ITリテラシーが高くデジタル化に迅速な対応ができる
「ITリテラシー」とは、ITに関連する各種サービスや機器、テクノロジーについて理解し、使いこなす能力をあらわしています。薬剤師の業界においても、電子薬歴やオンライン服薬指導をはじめ、大きな変化がもたらされています。ITリテラシーが高く、デジタル化に対応できることは、薬剤師として今後も活躍するための必須条件といえるでしょう。

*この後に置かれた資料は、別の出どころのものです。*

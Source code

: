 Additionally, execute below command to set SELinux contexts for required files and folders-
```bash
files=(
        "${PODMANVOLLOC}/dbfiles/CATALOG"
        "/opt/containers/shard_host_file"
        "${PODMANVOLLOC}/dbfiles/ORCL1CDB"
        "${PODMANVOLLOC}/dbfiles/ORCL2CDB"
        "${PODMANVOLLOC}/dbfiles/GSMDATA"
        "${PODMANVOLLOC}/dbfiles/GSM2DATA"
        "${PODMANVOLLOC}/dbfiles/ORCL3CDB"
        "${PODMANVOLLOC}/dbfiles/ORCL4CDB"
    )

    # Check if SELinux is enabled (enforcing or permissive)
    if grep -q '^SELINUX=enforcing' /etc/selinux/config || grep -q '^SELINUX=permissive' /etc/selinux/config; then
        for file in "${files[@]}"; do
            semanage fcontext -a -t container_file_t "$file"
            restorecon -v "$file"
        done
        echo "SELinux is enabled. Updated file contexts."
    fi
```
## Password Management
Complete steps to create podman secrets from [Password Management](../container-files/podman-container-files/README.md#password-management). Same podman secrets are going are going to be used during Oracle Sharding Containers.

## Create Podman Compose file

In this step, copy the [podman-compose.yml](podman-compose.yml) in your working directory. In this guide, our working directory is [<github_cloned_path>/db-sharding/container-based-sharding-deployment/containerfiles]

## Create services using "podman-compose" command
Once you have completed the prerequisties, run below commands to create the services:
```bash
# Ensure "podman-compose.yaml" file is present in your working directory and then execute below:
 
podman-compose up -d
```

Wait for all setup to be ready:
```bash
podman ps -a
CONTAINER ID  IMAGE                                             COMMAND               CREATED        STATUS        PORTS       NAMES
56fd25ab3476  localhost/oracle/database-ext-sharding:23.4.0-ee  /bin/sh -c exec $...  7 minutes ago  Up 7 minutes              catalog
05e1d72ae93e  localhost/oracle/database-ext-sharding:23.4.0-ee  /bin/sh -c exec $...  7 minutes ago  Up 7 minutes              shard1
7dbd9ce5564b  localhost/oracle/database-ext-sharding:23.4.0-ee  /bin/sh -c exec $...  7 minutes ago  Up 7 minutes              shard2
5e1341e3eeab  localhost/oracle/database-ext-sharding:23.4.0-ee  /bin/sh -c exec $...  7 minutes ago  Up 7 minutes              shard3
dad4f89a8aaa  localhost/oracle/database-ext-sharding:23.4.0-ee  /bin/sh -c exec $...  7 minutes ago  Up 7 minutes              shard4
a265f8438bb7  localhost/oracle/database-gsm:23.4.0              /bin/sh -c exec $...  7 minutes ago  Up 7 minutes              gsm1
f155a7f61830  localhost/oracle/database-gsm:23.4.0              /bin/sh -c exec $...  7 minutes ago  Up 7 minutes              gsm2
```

他職種(医師やケアマネジャーなど)と積極的に関わる姿勢
薬剤師としての専門性を高めることは大切ですが、「自身の専門領域」だけでレベルアップするのではなく、医師やケアマネジャーなどの他職種と積極的に関わることも不可欠です。地域の勉強会や近隣医療施設のカンファレンスに参加するなど、積極的に薬局の外に出て、コミュニケーションをとる機会を増やすようにしましょう。
高い意欲や向上心を持っている
薬剤師を取り巻く環境は大きく変化していますが、いつの時代においても変わらず必要とされるのは、高い意欲や向上心をもって、仕事に前向きに取り組む姿勢です。積極的に情報や知識を得ようとする姿勢を習慣にできれば、自らの成長にもつながります。規制の撤廃や新しいシステムの導入についても、日頃からしっかりと情報収集を行いましょう。
薬剤師の調剤薬局常駐廃止は、メリットも大きい
この記事では、調剤薬局における薬剤師の常駐廃止の概要や、認められた場合のメリット・デメリットなどについて解説していきました。「薬剤師の常駐廃止」と聞くと、薬剤師そのものが必要なくなると誤解されてしまいがちです。しかし、薬局に常駐する必要がなくなることで、オンライン服薬指導や在宅医療など様々なメリットが期待されています。
一方で、薬剤師には地域における医療の窓口としての役割も期待されており、健康サポート薬局のように薬剤師が常駐する施設の需要も、これまで以上に高まると考えられています。今後も薬剤師して活躍することができるよう、時代の変化に対応できる薬剤師を目指しましょう。